- What to do -
Repeat every record below exactly, but leave out any pictures.

- Extracted entries -
::::::::
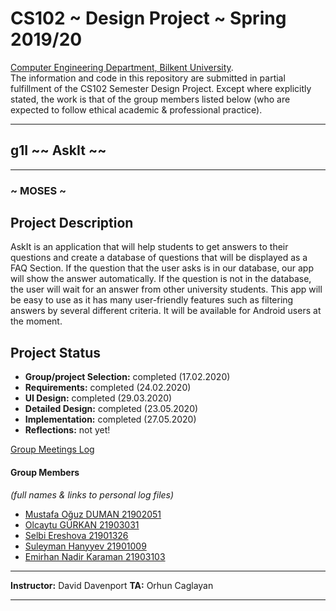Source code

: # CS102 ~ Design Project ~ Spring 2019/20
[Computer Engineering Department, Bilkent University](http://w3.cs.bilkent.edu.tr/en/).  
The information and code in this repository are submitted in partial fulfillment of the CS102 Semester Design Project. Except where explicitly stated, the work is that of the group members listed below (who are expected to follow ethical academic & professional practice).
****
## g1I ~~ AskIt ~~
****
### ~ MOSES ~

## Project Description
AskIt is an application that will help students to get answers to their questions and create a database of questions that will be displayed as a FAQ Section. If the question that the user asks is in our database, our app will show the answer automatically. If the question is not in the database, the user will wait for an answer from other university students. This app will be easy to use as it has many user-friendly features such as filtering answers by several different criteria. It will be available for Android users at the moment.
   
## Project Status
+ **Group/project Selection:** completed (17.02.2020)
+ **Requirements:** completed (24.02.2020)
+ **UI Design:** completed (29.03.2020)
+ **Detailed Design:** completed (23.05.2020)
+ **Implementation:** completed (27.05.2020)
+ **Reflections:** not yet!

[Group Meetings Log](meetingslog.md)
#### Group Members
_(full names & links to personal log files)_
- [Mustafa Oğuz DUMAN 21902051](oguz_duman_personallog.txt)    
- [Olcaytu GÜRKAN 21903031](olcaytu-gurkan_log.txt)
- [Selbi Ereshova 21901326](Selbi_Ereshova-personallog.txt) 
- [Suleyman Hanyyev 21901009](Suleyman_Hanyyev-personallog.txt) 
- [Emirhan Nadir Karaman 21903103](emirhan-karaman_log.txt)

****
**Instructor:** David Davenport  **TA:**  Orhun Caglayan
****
::::::::
- Solution to this exercise -
Source code

: # CS102 ~ Design Project ~ Spring 2019/20
[Computer Engineering Department, Bilkent University](http://w3.cs.bilkent.edu.tr/en/).  
The information and code in this repository are submitted in partial fulfillment of the CS102 Semester Design Project. Except where explicitly stated, the work is that of the group members listed below (who are expected to follow ethical academic & professional practice).
****
## g1I ~~ AskIt ~~
****
### ~ MOSES ~

## Project Description
AskIt is an application that will help students to get answers to their questions and create a database of questions that will be displayed as a FAQ Section. If the question that the user asks is in our database, our app will show the answer automatically. If the question is not in the database, the user will wait for an answer from other university students. This app will be easy to use as it has many user-friendly features such as filtering answers by several different criteria. It will be available for Android users at the moment.
   
## Project Status
+ **Group/project Selection:** completed (17.02.2020)
+ **Requirements:** completed (24.02.2020)
+ **UI Design:** completed (29.03.2020)
+ **Detailed Design:** completed (23.05.2020)
+ **Implementation:** completed (27.05.2020)
+ **Reflections:** not yet!

[Group Meetings Log](meetingslog.md)
#### Group Members
_(full names & links to personal log files)_
- [Mustafa Oğuz DUMAN 21902051](oguz_duman_personallog.txt)    
- [Olcaytu GÜRKAN 21903031](olcaytu-gurkan_log.txt)
- [Selbi Ereshova 21901326](Selbi_Ereshova-personallog.txt) 
- [Suleyman Hanyyev 21901009](Suleyman_Hanyyev-personallog.txt) 
- [Emirhan Nadir Karaman 21903103](emirhan-karaman_log.txt)

****
**Instructor:** David Davenport  **TA:**  Orhun Caglayan
****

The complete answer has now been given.